The Must-Try Dishes When You're In South Africa

An apt place to start exploring a country is through its food, and South Africa, with its colorful food culture, may be a manifestation of the model reason to do so.

Upon visiting South Africa, you will find the universal bacon and egg breakfasts in ubiquitous diners and restaurants (via Rough Guides), the unmistakable smell of fish and chips wafting from cafes, and the multinational mashups along the main drags (via Daily Maverick and South Africa). However, like any other traditional cuisine, if you wish to experience South African fare, you may need to venture past the cosmopolitan offerings. If you are lucky, your journey will lead you into domestic settings and it is here you will find authentic South African food, albeit with distant nuances of India, The Netherlands, Malaysia, and France, among others, according to South Africa Venues.

As the article in Anthony Bourdain's "Parts Unknown" puts it: "[South Africa's cuisine] reflects the common humanity of its citizenry." "What is significant about South Africa's citizenry?" you may ask. The answer is they are diverse and dynamic, per South African History.


Corn was first domesticated in central Mexico around 1,500 B.C. According to the Chief Economist of the Agricultural Business Chamber of South Africa (Agbiz), Wandile Sihlobo, it reached Africa around 1,500 A.D. 

Since then, this starchy food source has proliferated and become a staple on the continent. In modern times, the African continent consumes 30% of the world's corn produce, states Mordor Intelligence, with South Africa responsible for consuming 5.2 million metric tons of processed corn between 2019 and 2020, per a case study by Roff, a milling equipment producer.

One of the most commonly eaten foods in the country is a corn product called "pap" (pronounced "pup"), says Roff. It is snowy white and adheres to most of the principles of the American Southern-style grits. South Africans manipulate it into different consistencies, with the runnier versions served at breakfast (with sugar) or in its thicker states as part of a savory meal, according to Spoon University, with vegetables and meat stews. On its own, it has a neutral flavor to the point that it may seem tasteless to the Western palate, writes African Bites.

Bunny chow

Durban, on the east coast of South Africa, is considered the birthplace and stronghold of bunny chow, which is a testimony to its high concentration of the naturalized Indian population (per Times Of India, National Public Radio). An additional factor that necessitated the advent of this meal is the Apartheid regime, a segregative reign that once gripped South Africa in its entirety.

"Bunny chow started as a way of selling food to Black people who weren't allowed to eat in certain restaurants during Apartheid," says South African novelist Ameera Patel (via National Public Radio). As the account goes, people of color received their food in hollowed-out bread bowls and, as such, did not need a plate.

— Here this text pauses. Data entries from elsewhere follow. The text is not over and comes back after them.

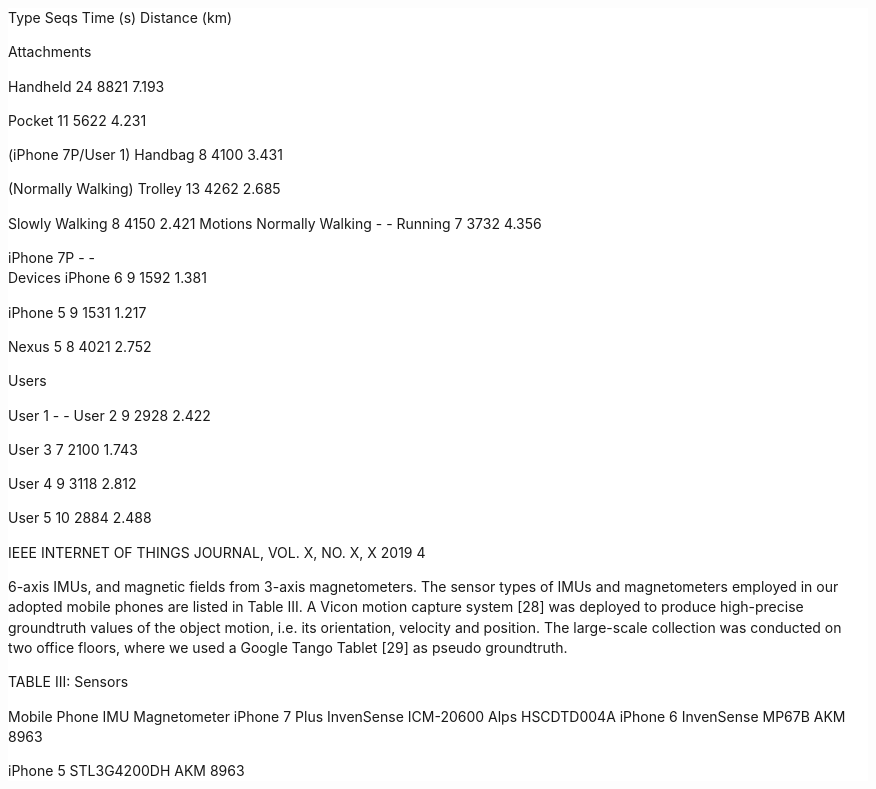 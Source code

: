 
Type Seqs Time (s) Distance (km)



Attachments



Handheld 24 8821 7.193

Pocket 11 5622 4.231



(iPhone 7P/User 1) Handbag 8 4100 3.431

(Normally Walking) Trolley 13 4262 2.685

Slowly Walking 8 4150 2.421
Motions Normally Walking  -  -  Running 7 3732 4.356

iPhone 7P          -          -          
Devices iPhone 6 9 1592 1.381

iPhone 5 9 1531 1.217

Nexus 5 8 4021 2.752



Users



User 1 - - 
User 2 9 2928 2.422

User 3 7 2100 1.743

User 4 9 3118 2.812

User 5 10 2884 2.488


IEEE INTERNET OF THINGS JOURNAL, VOL. X, NO. X, X 2019 4



6-axis IMUs, and magnetic fields from 3-axis magnetometers.
The sensor types of IMUs and magnetometers employed
in our adopted mobile phones are listed in Table III. A
Vicon motion capture system [28] was deployed to produce
high-precise groundtruth values of the object motion, i.e. its
orientation, velocity and position. The large-scale collection
was conducted on two office floors, where we used a Google
Tango Tablet [29] as pseudo groundtruth.


TABLE III: Sensors


Mobile Phone IMU Magnetometer
iPhone 7 Plus InvenSense ICM-20600 Alps HSCDTD004A
iPhone 6 InvenSense MP67B AKM 8963

iPhone 5 STL3G4200DH AKM 8963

Today the hollowed-out bread method is still used, as shown on Youtube, but the only difference is that it takes on an Indian twist when a Durban-style chicken, mutton, fish, or sugar bean curry goes into the bowl, explains Curry Recipe. Bunny chow is known, created, and enjoyed nationwide, but in the same way you would go to Louisiana for the best jambalaya, you should go to Durban for the best bunny chow. Caution: People with low spice tolerances should avoid this altogether.


"Braai" (pronounced "bry") is a South African word derived from Afrikaans (a spin-off from the vernacular spoken by Dutch settlers) for "grill," "fry," or "roast," but it also describes a version of the barbecue, explains Love Cape Town.

However, heed this fair warning: Never refer to the South African braai as "barbecue." What would have been a lovely cross-cultural social with some meat on the coals is likely to become an hours-long lecture about why it is anything but a barbecue and why it is perhaps better, says Culture Trip.

Although many differences seem like nuances, some rock-solid rules define braaiing:

  • The holy grail of the South African braai is that it is always over coals or wood but never gas;
  • Traditionally the male host of what is usually a domestic get-together is responsible for this cooking method (via The Savanna); 
  • You should never try to micromanage or advise him in his endeavors; 
  • And last, but not least, a true braai cannot transpire without booze — whether it be beer, hardtack, or wine.

Malva pudding

While there are numerous explanations for the existence of malva pudding and its nomenclature, a generally accepted theory is that it is of Dutch origin. The dessert is said to have first landed on South African soil during the 17th century (at the height of the Dutch East India Company era) and was perhaps instrumental in soothing the pangs of homesickness (per Delighted Cooking, The Citizen).

Today, the golden-to-dark-brown, sticky, almost syrupy-sweet cake with nuances of apricot jam (per Bigger Bolder Baking) is accepted as one of South Africa's iconic desserts (via Crush). To reinforce this idea, Nelson Mandela declared the dessert one of his favorites (which was probably the point in the dessert's history when it went from a dish of cultural importance to one of national importance), according to GQ.

The international traveler visiting South Africa will find that malva pudding is served with custard and ice cream and is a common feature on dessert menus, notes Culture Trip.